• [Problem to work on] The line containing "### Mode of Data Communication" marks the end; return exactly every line from the start of the records up to and including it, but no pictures.

• [Entries provided]
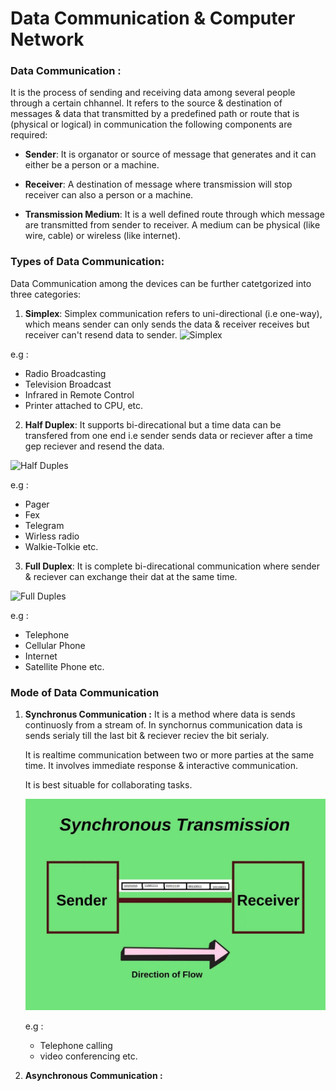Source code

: # Data Communication &amp; Computer Network

### Data Communication : 
It is the process of sending and receiving data among several people through a certain chhannel. It refers to the source &amp; destination of messages &amp; data that transmitted by a predefined path or route that is (physical or logical) in communication the following components are required:

- **Sender**: It is organator or source of message that generates and it can either be a person or a machine.

- **Receiver**: A destination of message where transmission will stop receiver can also a person or a machine.

 - **Transmission Medium**: It is a well defined route through which message are transmitted from sender to receiver. A medium can be physical (like wire, cable) or wireless (like internet). 

 ### Types of Data Communication:
 Data Communication among the devices can be further catetgorized into three categories:

 1. **Simplex**: Simplex communication refers to uni-directional (i.e one-way), which means sender can only sends the data & receiver receives but receiver can't resend data to sender.
 ![Simplex](/resources/SiMpleduplex.png)

 e.g :
   - Radio Broadcasting
   - Television Broadcast
   - Infrared in Remote Control
   - Printer attached to CPU, etc.
 

2. **Half Duplex**: It supports bi-direcational but a time data can be transfered from one end i.e sender sends data or reciever after a time gep reciever and resend the data.

![Half Duples](/resources/halfduplex.png)

 e.g :
   - Pager
   - Fex
   - Telegram
   - Wirless radio
   - Walkie-Tolkie etc.
 

3. **Full Duplex**: It is complete bi-direcational communication where sender & reciever can exchange their dat at the same time.

![Full Duples](/resources/fullduplex.png)

 e.g :
   - Telephone
   - Cellular Phone
   - Internet
   - Satellite Phone etc.
 
### Mode of Data Communication

1. **Synchronus Communication :** It is a method where data is sends continuosly from a stream of. In synchornus communication data is sends serialy till the last bit &amp; reciever reciev the bit serialy.

    It is realtime communication between two or more parties at the same time. It involves immediate response &amp; interactive communication.

    It is best situable for collaborating tasks.

    ![Synchronus Communication](/resources/Synchronous%20Transmission.webp)

     e.g :
   - Telephone calling
   - video conferencing etc.
2. **Asynchronous Communication :**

• [Solution below]
Source code

: # Data Communication &amp; Computer Network

### Data Communication : 
It is the process of sending and receiving data among several people through a certain chhannel. It refers to the source &amp; destination of messages &amp; data that transmitted by a predefined path or route that is (physical or logical) in communication the following components are required:

- **Sender**: It is organator or source of message that generates and it can either be a person or a machine.

- **Receiver**: A destination of message where transmission will stop receiver can also a person or a machine.

 - **Transmission Medium**: It is a well defined route through which message are transmitted from sender to receiver. A medium can be physical (like wire, cable) or wireless (like internet). 

 ### Types of Data Communication:
 Data Communication among the devices can be further catetgorized into three categories:

 1. **Simplex**: Simplex communication refers to uni-directional (i.e one-way), which means sender can only sends the data & receiver receives but receiver can't resend data to sender.
 ![Simplex](/resources/SiMpleduplex.png)

 e.g :
   - Radio Broadcasting
   - Television Broadcast
   - Infrared in Remote Control
   - Printer attached to CPU, etc.
 

2. **Half Duplex**: It supports bi-direcational but a time data can be transfered from one end i.e sender sends data or reciever after a time gep reciever and resend the data.

![Half Duples](/resources/halfduplex.png)

 e.g :
   - Pager
   - Fex
   - Telegram
   - Wirless radio
   - Walkie-Tolkie etc.
 

3. **Full Duplex**: It is complete bi-direcational communication where sender & reciever can exchange their dat at the same time.

![Full Duples](/resources/fullduplex.png)

 e.g :
   - Telephone
   - Cellular Phone
   - Internet
   - Satellite Phone etc.
 
### Mode of Data Communication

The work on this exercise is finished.